Rośnie liczba osób czerpiących dochody z najmu prywatnego. W roku 2023 liczby ta przekroczyła milion, warto jednak podkreślić, iż jedynie ok. 40 tys. osób uzyskało z tego tytułu roczny przychód przekraczający 100 tys. zł. W rzeczywistości jednak osób osiągających dochody z najmu prywatnego może być znacznie więcej. Musimy bowiem pamiętać, że nie jest nam znana skala szarej strefy, gdyż umowy zawierać można nawet ustnie.
Ponad 33 mld zł
Od 2023 roku przychody z najmu prywatnego opodatkować można tylko w jeden sposób – ryczałtem od przychodów ewidencjonowanych. Stawki podatku wynoszą 8,5% przychodów do kwoty 100 tys. zł oraz 12,5% przychodów od nadwyżki. W przypadku małżeństw limit dotyczy każdego ze współmałżonków, czyli wynosi on łącznie 200 tys. zł. Do przychodów tych zalicza się nie tylko najem, ale m.in. również podnajem czy dzierżawę. Przy rozliczaniu bierze się pod uwagę najem mieszkań, domów, ale też gruntów, czy samochodów. Za 2023 rok prawie 1,08 mln osób zgłosiło fiskusowi przychody z tytułu najmu prywatnego. Liczba ta była prawie o 260 tys. wyższa niż w roku 2022. Łączna wartość zadeklarowanych w zeznaniach podatkowych przychodów z najmu prywatnego wyniosła ponad 33 mld zł. Próg 100 tys. zł przychodu z tytułu najmu prywatnego osiągnęło zaledwie 40 tys. Polaków. Średni przychód z tytułu najmu wyniósł 31 tys. zł.
Najem okazjonalny
Umowy ustne w przypadku wynajmowania nieruchomości to jedno z najgorszych rozwiązań, zarówno dla bezpieczeństwa najemcy, jak i wynajmującego. Zwykła umowa również nie daje stronom pełnej ochrony. Dlatego też coraz częściej podpisywane są umowy najmu okazjonalnego. Dla właściciela mieszkania jest to znacznie bezpieczniejsza forma umowy, ponieważ zawierana jest u notariusza i wymaga poddania się przez najemcę egzekucji z nadaną klauzulą wykonalności. Taka umowa podlega też zgłoszeniu do urzędu skarbowego w terminie 14 dni od jej podpisania. W roku 2023 zgłoszenia takiej umowy dokonało 81,18 tys. podatników na łączną kwotę 2 mld 6985 zł. W porównaniu do roku 2022 kwota ta wzrosła o 669 mln 711 tys. zł. Wydaje się więc, że coraz większa liczba osób czerpiących dochody z najmu pragnie być zabezpieczona przez nieuczciwymi najemcami.

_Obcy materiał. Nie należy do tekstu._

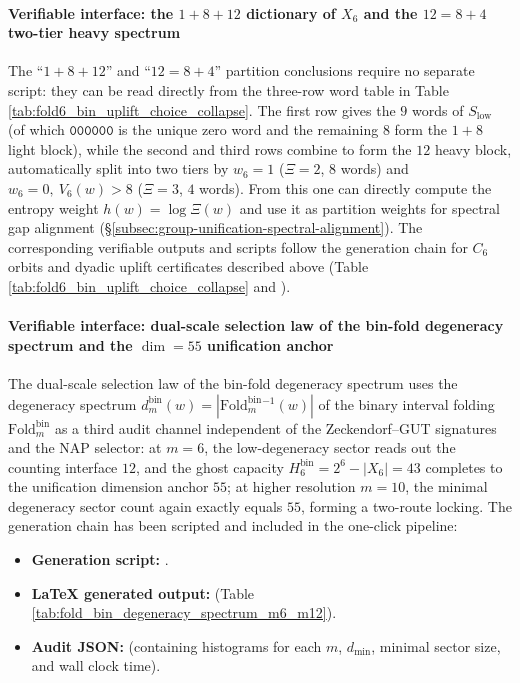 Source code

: \paragraph{Verifiable interface: the \(1+8+12\) dictionary of \texorpdfstring{$X_6$}{X6} and the \(12=8+4\) two-tier heavy spectrum}
The ``\(1+8+12\)'' and ``\(12=8+4\)'' partition conclusions require no separate script:
they can be read directly from the three-row word table in Table \ref{tab:fold6_bin_uplift_choice_collapse}.
The first row gives the \(9\) words of \(S_{\mathrm{low}}\) (of which \(\texttt{000000}\) is the unique zero word and the remaining \(8\) form the \(1+8\) light block),
while the second and third rows combine to form the \(12\) heavy block, automatically split into two tiers by \(w_6=1\) (\(\Xi=2\), \(8\) words) and \(w_6=0,\ V_6(w)>8\) (\(\Xi=3\), \(4\) words).
From this one can directly compute the entropy weight \(h(w)=\log\Xi(w)\) and use it as partition weights for spectral gap alignment (\S\ref{subsec:group-unification-spectral-alignment}).
The corresponding verifiable outputs and scripts follow the generation chain for \(C_6\) orbits and dyadic uplift certificates described above (Table \ref{tab:fold6_bin_uplift_choice_collapse} and
\texttt{}).

\paragraph{Verifiable interface: dual-scale selection law of the bin-fold degeneracy spectrum and the \texorpdfstring{$\dim=55$}{dim=55} unification anchor}
The dual-scale selection law of the bin-fold degeneracy spectrum uses the degeneracy spectrum
\(
d^{\mathrm{bin}}_m(w)=|\mathrm{Fold}^{\mathrm{bin}}_m{}^{-1}(w)|
\)
of the binary interval folding \(\mathrm{Fold}^{\mathrm{bin}}_m\)
as a third audit channel independent of the Zeckendorf--GUT signatures and the NAP selector:
at \(m=6\), the low-degeneracy sector reads out the counting interface \(12\), and the ghost capacity \(H^{\mathrm{bin}}_6=2^6-|X_6|=43\) completes to the unification dimension anchor \(55\);
at higher resolution \(m=10\), the minimal degeneracy sector count again exactly equals \(55\), forming a two-route locking.
The generation chain has been scripted and included in the one-click pipeline:
\begin{itemize}
  \item \textbf{Generation script:} \texttt{}.
  \item \textbf{LaTeX generated output:} \texttt{} (Table \ref{tab:fold_bin_degeneracy_spectrum_m6_m12}).
  \item \textbf{Audit JSON:} \texttt{} (containing histograms for each \(m\), \(d_{\min}\), minimal sector size, and wall clock time).
\end{itemize}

Preferencyjne opodatkowanie do zmiany?
Przy temacie najmu prywatnego często porusza się też kwestie związane z opodatkowaniem, bowiem osoby kupujące nieruchomości są opodatkowane na preferencyjnych zasadach. Oznacza to, że ktoś, kto inwestuje w obligacje skarbowe, płaci wyższy podatek niż ktoś, kto czerpie zyski z najmu. Wyżej opodatkowany jest też dochód z pracy. Czy powinno się te zasady zmienić? Doradca podatkowy i partner w Grant Thorton Polska, Małgorzata Samborska, w rozmowie z biznes.interia.pl podzieliła się swoją opinią na ten temat. Uważa, że zmiany podatkowe są niezbędne, gdyż zakup mieszkań nie powinien być najbardziej opłacalną inwestycją z podatkowego punktu widzenia. Obecnie bowiem coraz częściej inwestorzy kupują mieszkania, nawet jeśli nie planują ich wynająć. Po pierwsze, takie pustostany w żaden sposób nie pomagają rozwiązań napiętej sytuacji na rynku najmu. Po drugie, po 5 latach mieszkania te zapewniają inwestorom dochód wolny od opodatkowania. Jednocześnie dodaje, że nie widzi jednak dużych szans na zmianę tych przepisów podatkowych w najbliższym czasie.